▶ _TASK PROMPT_: All entries need to be written out verbatim, with pictures omitted.

▶ _SOURCE MATERIAL_:

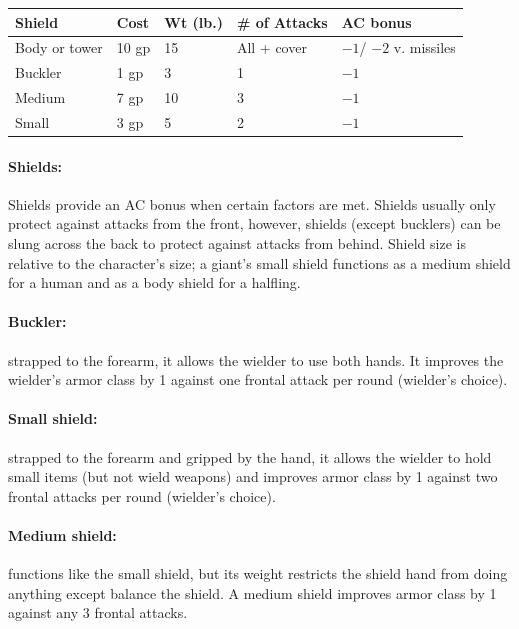 \begin{multicols}{2}

\noindent
\begin{minipage}{\columnwidth}

\label{shields}
\noindent
\begin{tabular}{|p{}|p{}|p{}|p{}|p{}|}
\hline
Shield			& Cost	& Wt (lb.)	& \# of Attacks	& AC bonus \\
\hline\hline
\rowcolor[gray]{.9}Body or tower	& 10 gp	& 15	& All + cover		& $-1$/ $-2$ v. missiles \\
Buckler			& 1 gp	& 3		& 1					& $-1$ \\
\rowcolor[gray]{.9}Medium			& 7 gp	& 10	& 3					& $-1$ \\
Small			& 3 gp	& 5		& 2					& $-1$ \\
\hline
\end{tabular}

\end{minipage}

\paragraph{Shields:}  Shields provide an AC bonus when certain factors are met.  Shields usually only protect against attacks from the front, however, shields (except bucklers) can be slung across the back to protect against attacks from behind.  Shield size is relative to the character's size; a giant's small shield functions as a medium shield for a human and as a body shield for a halfling.

\paragraph{Buckler:} strapped to the forearm, it allows the wielder to use both hands.  It improves the wielder's armor class by 1 against one frontal attack per round (wielder's choice).  

\paragraph{Small shield:} strapped to the forearm and gripped by the hand, it allows the wielder to hold small items (but not wield weapons) and improves armor class by 1 against two frontal attacks per round (wielder's choice).  

\paragraph{Medium shield:} functions like the small shield, but its weight restricts the shield hand from doing anything except balance the shield.  A medium shield improves armor class by 1 against any 3 frontal attacks.


\end{multicols}
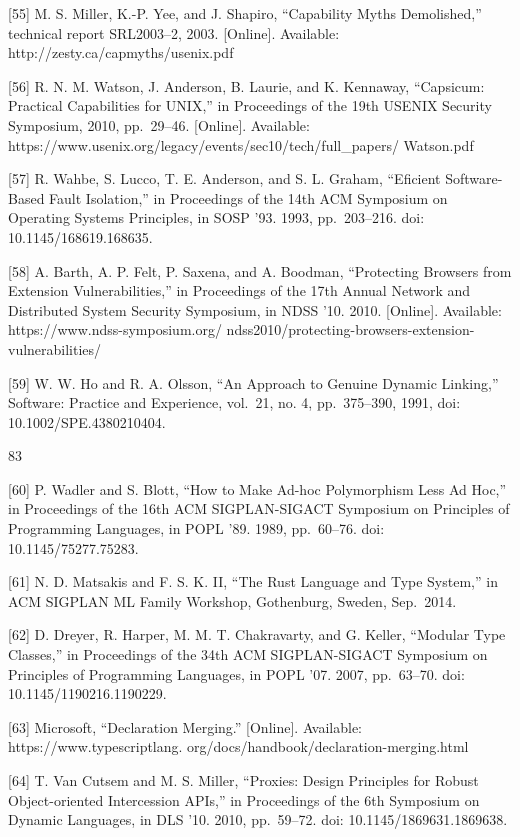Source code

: \documentclass[
  10
]{article}
\begin{document}
{[}55{]} M. S. Miller, K.-P. Yee, and J. Shapiro, ``Capability Myths
Demolished,'' technical report SRL2003--2, 2003. {[}Online{]}.
Available: http://zesty.ca/capmyths/usenix.pdf

{[}56{]} R. N. M. Watson, J. Anderson, B. Laurie, and K. Kennaway,
``Capsicum: Practical Capabilities for UNIX,'' in Proceedings of the
19th USENIX Security Symposium, 2010, pp.~29--46. {[}Online{]}.
Available: https://www.usenix.org/legacy/events/sec10/tech/full\_papers/
Watson.pdf

{[}57{]} R. Wahbe, S. Lucco, T. E. Anderson, and S. L. Graham,
``Eficient Software-Based Fault Isolation,'' in Proceedings of the 14th
ACM Symposium on Operating Systems Principles, in SOSP '93. 1993,
pp.~203--216. doi: 10.1145/168619.168635.

{[}58{]} A. Barth, A. P. Felt, P. Saxena, and A. Boodman, ``Protecting
Browsers from Extension Vulnerabilities,'' in Proceedings of the 17th
Annual Network and Distributed System Security Symposium, in NDSS '10.
2010. {[}Online{]}. Available: https://www.ndss-symposium.org/
ndss2010/protecting-browsers-extension-vulnerabilities/

{[}59{]} W. W. Ho and R. A. Olsson, ``An Approach to Genuine Dynamic
Linking,'' Software: Practice and Experience, vol.~21, no. 4,
pp.~375--390, 1991, doi: 10.1002/SPE.4380210404.

83

{[}60{]} P. Wadler and S. Blott, ``How to Make Ad-hoc Polymorphism Less
Ad Hoc,'' in Proceedings of the 16th ACM SIGPLAN-SIGACT Symposium on
Principles of Programming Languages, in POPL '89. 1989, pp.~60--76. doi:
10.1145/75277.75283.

{[}61{]} N. D. Matsakis and F. S. K. II, ``The Rust Language and Type
System,'' in ACM SIGPLAN ML Family Workshop, Gothenburg, Sweden,
Sep.~2014.

{[}62{]} D. Dreyer, R. Harper, M. M. T. Chakravarty, and G. Keller,
``Modular Type Classes,'' in Proceedings of the 34th ACM SIGPLAN-SIGACT
Symposium on Principles of Programming Languages, in POPL '07. 2007,
pp.~63--70. doi: 10.1145/1190216.1190229.

{[}63{]} Microsoft, ``Declaration Merging.'' {[}Online{]}. Available:
https://www.typescriptlang. org/docs/handbook/declaration-merging.html

{[}64{]} T. Van Cutsem and M. S. Miller, ``Proxies: Design Principles
for Robust Object-oriented Intercession APIs,'' in Proceedings of the
6th Symposium on Dynamic Languages, in DLS '10. 2010, pp.~59--72. doi:
10.1145/1869631.1869638.
\end{document}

▶ _OUTPUT FOR THIS TASK_:
 \begin{multicols}{2}

\noindent
\begin{minipage}{\columnwidth}

\label{shields}
\noindent
\begin{tabular}{|p{}|p{}|p{}|p{}|p{}|}
\hline
Shield			& Cost	& Wt (lb.)	& \# of Attacks	& AC bonus \\
\hline\hline
\rowcolor[gray]{.9}Body or tower	& 10 gp	& 15	& All + cover		& $-1$/ $-2$ v. missiles \\
Buckler			& 1 gp	& 3		& 1					& $-1$ \\
\rowcolor[gray]{.9}Medium			& 7 gp	& 10	& 3					& $-1$ \\
Small			& 3 gp	& 5		& 2					& $-1$ \\
\hline
\end{tabular}

\end{minipage}

\paragraph{Shields:}  Shields provide an AC bonus when certain factors are met.  Shields usually only protect against attacks from the front, however, shields (except bucklers) can be slung across the back to protect against attacks from behind.  Shield size is relative to the character's size; a giant's small shield functions as a medium shield for a human and as a body shield for a halfling.

\paragraph{Buckler:} strapped to the forearm, it allows the wielder to use both hands.  It improves the wielder's armor class by 1 against one frontal attack per round (wielder's choice).  

\paragraph{Small shield:} strapped to the forearm and gripped by the hand, it allows the wielder to hold small items (but not wield weapons) and improves armor class by 1 against two frontal attacks per round (wielder's choice).  

\paragraph{Medium shield:} functions like the small shield, but its weight restricts the shield hand from doing anything except balance the shield.  A medium shield improves armor class by 1 against any 3 frontal attacks.


\end{multicols}
Source code

: \documentclass[
  10
]{article}
\begin{document}
{[}55{]} M. S. Miller, K.-P. Yee, and J. Shapiro, ``Capability Myths
Demolished,'' technical report SRL2003--2, 2003. {[}Online{]}.
Available: http://zesty.ca/capmyths/usenix.pdf

{[}56{]} R. N. M. Watson, J. Anderson, B. Laurie, and K. Kennaway,
``Capsicum: Practical Capabilities for UNIX,'' in Proceedings of the
19th USENIX Security Symposium, 2010, pp.~29--46. {[}Online{]}.
Available: https://www.usenix.org/legacy/events/sec10/tech/full\_papers/
Watson.pdf

{[}57{]} R. Wahbe, S. Lucco, T. E. Anderson, and S. L. Graham,
``Eficient Software-Based Fault Isolation,'' in Proceedings of the 14th
ACM Symposium on Operating Systems Principles, in SOSP '93. 1993,
pp.~203--216. doi: 10.1145/168619.168635.

{[}58{]} A. Barth, A. P. Felt, P. Saxena, and A. Boodman, ``Protecting
Browsers from Extension Vulnerabilities,'' in Proceedings of the 17th
Annual Network and Distributed System Security Symposium, in NDSS '10.
2010. {[}Online{]}. Available: https://www.ndss-symposium.org/
ndss2010/protecting-browsers-extension-vulnerabilities/

{[}59{]} W. W. Ho and R. A. Olsson, ``An Approach to Genuine Dynamic
Linking,'' Software: Practice and Experience, vol.~21, no. 4,
pp.~375--390, 1991, doi: 10.1002/SPE.4380210404.

83

{[}60{]} P. Wadler and S. Blott, ``How to Make Ad-hoc Polymorphism Less
Ad Hoc,'' in Proceedings of the 16th ACM SIGPLAN-SIGACT Symposium on
Principles of Programming Languages, in POPL '89. 1989, pp.~60--76. doi:
10.1145/75277.75283.

{[}61{]} N. D. Matsakis and F. S. K. II, ``The Rust Language and Type
System,'' in ACM SIGPLAN ML Family Workshop, Gothenburg, Sweden,
Sep.~2014.

{[}62{]} D. Dreyer, R. Harper, M. M. T. Chakravarty, and G. Keller,
``Modular Type Classes,'' in Proceedings of the 34th ACM SIGPLAN-SIGACT
Symposium on Principles of Programming Languages, in POPL '07. 2007,
pp.~63--70. doi: 10.1145/1190216.1190229.

{[}63{]} Microsoft, ``Declaration Merging.'' {[}Online{]}. Available:
https://www.typescriptlang. org/docs/handbook/declaration-merging.html

{[}64{]} T. Van Cutsem and M. S. Miller, ``Proxies: Design Principles
for Robust Object-oriented Intercession APIs,'' in Proceedings of the
6th Symposium on Dynamic Languages, in DLS '10. 2010, pp.~59--72. doi:
10.1145/1869631.1869638.
\end{document}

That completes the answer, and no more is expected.